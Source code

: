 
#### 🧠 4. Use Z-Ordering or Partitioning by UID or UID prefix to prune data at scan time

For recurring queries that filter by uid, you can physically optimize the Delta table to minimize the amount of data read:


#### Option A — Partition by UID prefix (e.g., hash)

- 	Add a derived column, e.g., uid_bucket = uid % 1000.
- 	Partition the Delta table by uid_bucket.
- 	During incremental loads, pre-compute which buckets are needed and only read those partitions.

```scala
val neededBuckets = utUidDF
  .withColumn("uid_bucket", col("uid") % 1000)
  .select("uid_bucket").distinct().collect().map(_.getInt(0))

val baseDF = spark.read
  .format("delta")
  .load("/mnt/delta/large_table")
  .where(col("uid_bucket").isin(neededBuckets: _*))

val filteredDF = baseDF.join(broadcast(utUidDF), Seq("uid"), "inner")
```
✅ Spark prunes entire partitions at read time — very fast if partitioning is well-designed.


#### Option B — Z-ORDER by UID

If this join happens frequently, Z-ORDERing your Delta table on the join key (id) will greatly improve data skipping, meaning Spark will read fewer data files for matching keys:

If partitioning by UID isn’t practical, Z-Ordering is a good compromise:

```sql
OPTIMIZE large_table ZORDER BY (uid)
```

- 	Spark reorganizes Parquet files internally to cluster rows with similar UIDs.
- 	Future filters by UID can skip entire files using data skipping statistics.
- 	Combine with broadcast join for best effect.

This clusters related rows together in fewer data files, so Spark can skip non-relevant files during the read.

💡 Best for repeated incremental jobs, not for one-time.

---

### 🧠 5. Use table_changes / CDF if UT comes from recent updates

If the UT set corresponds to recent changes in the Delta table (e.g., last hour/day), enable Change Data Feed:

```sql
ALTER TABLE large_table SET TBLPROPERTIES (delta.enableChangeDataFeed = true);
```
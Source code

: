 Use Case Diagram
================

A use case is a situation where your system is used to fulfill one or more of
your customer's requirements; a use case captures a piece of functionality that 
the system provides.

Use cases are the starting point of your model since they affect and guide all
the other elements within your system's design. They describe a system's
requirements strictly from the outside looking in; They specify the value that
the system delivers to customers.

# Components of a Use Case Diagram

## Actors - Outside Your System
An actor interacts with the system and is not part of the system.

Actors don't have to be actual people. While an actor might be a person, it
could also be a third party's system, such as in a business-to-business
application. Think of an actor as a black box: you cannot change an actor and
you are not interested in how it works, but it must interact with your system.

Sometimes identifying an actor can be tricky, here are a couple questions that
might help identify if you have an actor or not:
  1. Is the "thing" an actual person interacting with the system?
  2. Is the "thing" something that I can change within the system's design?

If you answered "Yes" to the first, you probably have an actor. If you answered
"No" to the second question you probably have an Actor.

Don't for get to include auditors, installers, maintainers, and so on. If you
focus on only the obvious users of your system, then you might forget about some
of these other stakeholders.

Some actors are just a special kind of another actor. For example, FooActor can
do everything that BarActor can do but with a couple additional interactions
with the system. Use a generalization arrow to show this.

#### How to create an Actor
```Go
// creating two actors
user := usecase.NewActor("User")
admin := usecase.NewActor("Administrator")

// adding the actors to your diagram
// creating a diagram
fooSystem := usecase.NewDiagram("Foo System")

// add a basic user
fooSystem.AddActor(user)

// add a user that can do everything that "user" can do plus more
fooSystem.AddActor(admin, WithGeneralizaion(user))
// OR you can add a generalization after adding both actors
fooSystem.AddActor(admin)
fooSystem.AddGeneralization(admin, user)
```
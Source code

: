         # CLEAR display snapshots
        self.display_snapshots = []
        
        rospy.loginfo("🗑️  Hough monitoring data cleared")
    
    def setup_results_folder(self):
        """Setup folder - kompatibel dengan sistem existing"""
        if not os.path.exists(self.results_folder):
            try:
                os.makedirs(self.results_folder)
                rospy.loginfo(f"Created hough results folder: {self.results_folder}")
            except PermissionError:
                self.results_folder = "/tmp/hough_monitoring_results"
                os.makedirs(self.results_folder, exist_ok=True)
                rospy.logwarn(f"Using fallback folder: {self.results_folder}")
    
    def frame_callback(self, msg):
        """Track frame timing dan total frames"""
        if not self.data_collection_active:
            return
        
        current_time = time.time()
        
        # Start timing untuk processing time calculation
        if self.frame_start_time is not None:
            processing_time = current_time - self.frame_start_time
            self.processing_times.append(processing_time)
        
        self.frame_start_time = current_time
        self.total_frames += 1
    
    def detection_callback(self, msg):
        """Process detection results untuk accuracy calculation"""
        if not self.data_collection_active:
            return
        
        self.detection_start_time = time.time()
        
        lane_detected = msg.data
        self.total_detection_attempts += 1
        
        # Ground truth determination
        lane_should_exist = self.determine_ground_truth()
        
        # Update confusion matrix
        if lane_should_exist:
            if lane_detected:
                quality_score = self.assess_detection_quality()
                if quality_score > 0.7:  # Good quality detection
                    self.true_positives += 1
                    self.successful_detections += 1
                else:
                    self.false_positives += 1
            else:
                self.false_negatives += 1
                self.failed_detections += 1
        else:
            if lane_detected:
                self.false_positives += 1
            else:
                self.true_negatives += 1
▬▬▬▬▬▬
Bring together every line in the entries that holds the string "recent".

### 🧠 5. Use table_changes / CDF if UT comes from recent updates
If the UT set corresponds to recent changes in the Delta table (e.g., last hour/day), enable Change Data Feed:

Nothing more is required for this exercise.